• EXERCISE DIRECTIONS: Among the entries that follow, count the lines that contain the word "added" and say how many there are, writing nothing else.
*** Opening of RECORDS TO PROCESS ***
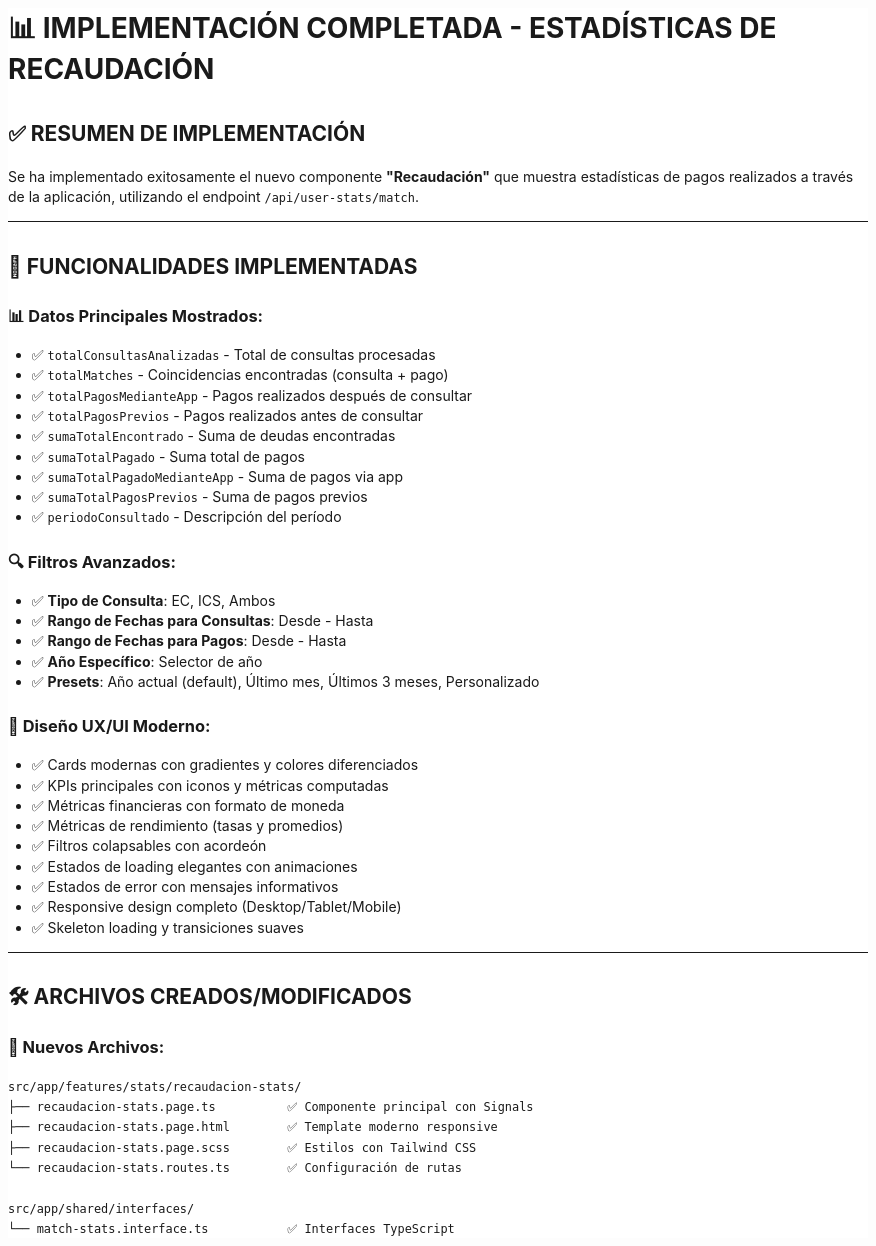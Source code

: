 # 📊 IMPLEMENTACIÓN COMPLETADA - ESTADÍSTICAS DE RECAUDACIÓN

## ✅ **RESUMEN DE IMPLEMENTACIÓN**

Se ha implementado exitosamente el nuevo componente **"Recaudación"** que muestra estadísticas de pagos realizados a través de la aplicación, utilizando el endpoint `/api/user-stats/match`.

---

## 🎯 **FUNCIONALIDADES IMPLEMENTADAS**

### 📊 **Datos Principales Mostrados:**
- ✅ `totalConsultasAnalizadas` - Total de consultas procesadas
- ✅ `totalMatches` - Coincidencias encontradas (consulta + pago)
- ✅ `totalPagosMedianteApp` - Pagos realizados después de consultar
- ✅ `totalPagosPrevios` - Pagos realizados antes de consultar
- ✅ `sumaTotalEncontrado` - Suma de deudas encontradas
- ✅ `sumaTotalPagado` - Suma total de pagos
- ✅ `sumaTotalPagadoMedianteApp` - Suma de pagos via app
- ✅ `sumaTotalPagosPrevios` - Suma de pagos previos
- ✅ `periodoConsultado` - Descripción del período

### 🔍 **Filtros Avanzados:**
- ✅ **Tipo de Consulta**: EC, ICS, Ambos
- ✅ **Rango de Fechas para Consultas**: Desde - Hasta
- ✅ **Rango de Fechas para Pagos**: Desde - Hasta  
- ✅ **Año Específico**: Selector de año
- ✅ **Presets**: Año actual (default), Último mes, Últimos 3 meses, Personalizado

### 🎨 **Diseño UX/UI Moderno:**
- ✅ Cards modernas con gradientes y colores diferenciados
- ✅ KPIs principales con iconos y métricas computadas
- ✅ Métricas financieras con formato de moneda
- ✅ Métricas de rendimiento (tasas y promedios)
- ✅ Filtros colapsables con acordeón
- ✅ Estados de loading elegantes con animaciones
- ✅ Estados de error con mensajes informativos
- ✅ Responsive design completo (Desktop/Tablet/Mobile)
- ✅ Skeleton loading y transiciones suaves

---

## 🛠️ **ARCHIVOS CREADOS/MODIFICADOS**

### **📁 Nuevos Archivos:**
```
src/app/features/stats/recaudacion-stats/
├── recaudacion-stats.page.ts          ✅ Componente principal con Signals
├── recaudacion-stats.page.html        ✅ Template moderno responsive
├── recaudacion-stats.page.scss        ✅ Estilos con Tailwind CSS
└── recaudacion-stats.routes.ts        ✅ Configuración de rutas

src/app/shared/interfaces/
└── match-stats.interface.ts           ✅ Interfaces TypeScript
```
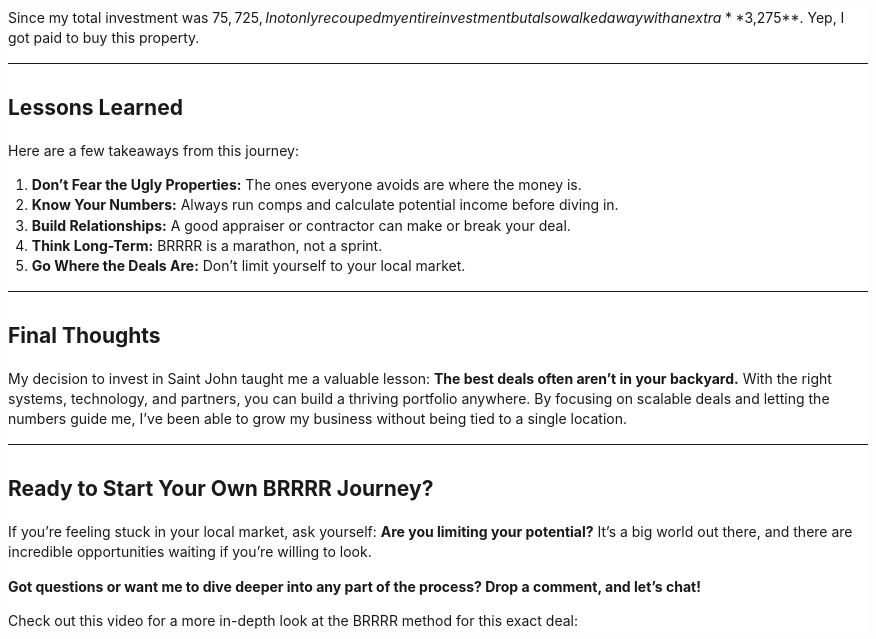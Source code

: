 Since my total investment was $75,725, I not only recouped my entire investment but also walked away with an extra **$3,275**. Yep, I got paid to buy this property.

---

## Lessons Learned

Here are a few takeaways from this journey:
1. **Don’t Fear the Ugly Properties:** The ones everyone avoids are where the money is.
2. **Know Your Numbers:** Always run comps and calculate potential income before diving in.
3. **Build Relationships:** A good appraiser or contractor can make or break your deal.
4. **Think Long-Term:** BRRRR is a marathon, not a sprint.
5. **Go Where the Deals Are:** Don’t limit yourself to your local market.

---

## Final Thoughts

My decision to invest in Saint John taught me a valuable lesson: **The best deals often aren’t in your backyard.** With the right systems, technology, and partners, you can build a thriving portfolio anywhere. By focusing on scalable deals and letting the numbers guide me, I’ve been able to grow my business without being tied to a single location.

---

## Ready to Start Your Own BRRRR Journey?

If you’re feeling stuck in your local market, ask yourself: **Are you limiting your potential?** It’s a big world out there, and there are incredible opportunities waiting if you’re willing to look.

**Got questions or want me to dive deeper into any part of the process? Drop a comment, and let’s chat!**

Check out this video for a more in-depth look at the BRRRR method for this exact deal:

<div class="video-container">
  <iframe 
    width="560" 
    height="315" 
    src="https://www.youtube.com/embed/6D8L_oeyi64"
    style="max-width: 100%; margin: 0 auto;"
    frameborder="0" 
    allowfullscreen>
  </iframe>
</div>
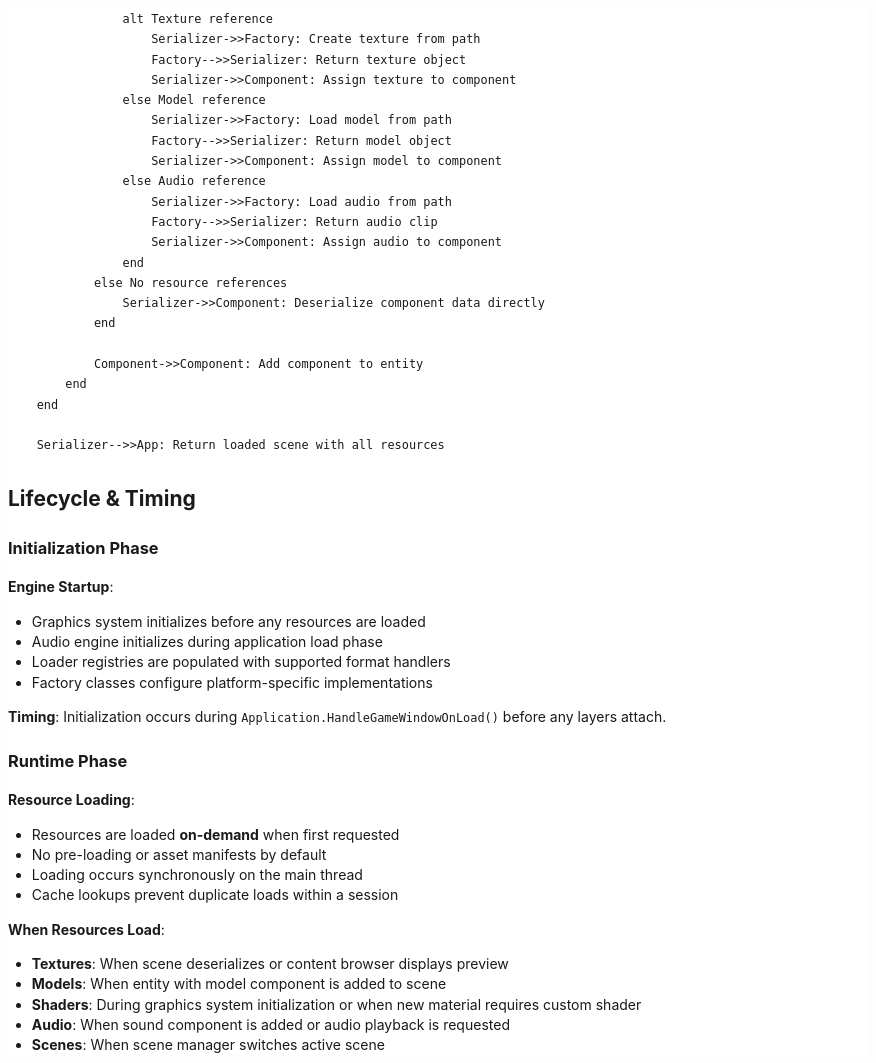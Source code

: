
 ```mermaid
                alt Texture reference
                    Serializer->>Factory: Create texture from path
                    Factory-->>Serializer: Return texture object
                    Serializer->>Component: Assign texture to component
                else Model reference
                    Serializer->>Factory: Load model from path
                    Factory-->>Serializer: Return model object
                    Serializer->>Component: Assign model to component
                else Audio reference
                    Serializer->>Factory: Load audio from path
                    Factory-->>Serializer: Return audio clip
                    Serializer->>Component: Assign audio to component
                end
            else No resource references
                Serializer->>Component: Deserialize component data directly
            end

            Component->>Component: Add component to entity
        end
    end

    Serializer-->>App: Return loaded scene with all resources
```

## Lifecycle & Timing

### Initialization Phase

**Engine Startup**:
- Graphics system initializes before any resources are loaded
- Audio engine initializes during application load phase
- Loader registries are populated with supported format handlers
- Factory classes configure platform-specific implementations

**Timing**: Initialization occurs during `Application.HandleGameWindowOnLoad()` before any layers attach.

### Runtime Phase

**Resource Loading**:
- Resources are loaded **on-demand** when first requested
- No pre-loading or asset manifests by default
- Loading occurs synchronously on the main thread
- Cache lookups prevent duplicate loads within a session

**When Resources Load**:
- **Textures**: When scene deserializes or content browser displays preview
- **Models**: When entity with model component is added to scene
- **Shaders**: During graphics system initialization or when new material requires custom shader
- **Audio**: When sound component is added or audio playback is requested
- **Scenes**: When scene manager switches active scene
*** Close of RECORDS TO PROCESS ***
• WRITTEN RESPONSE: 2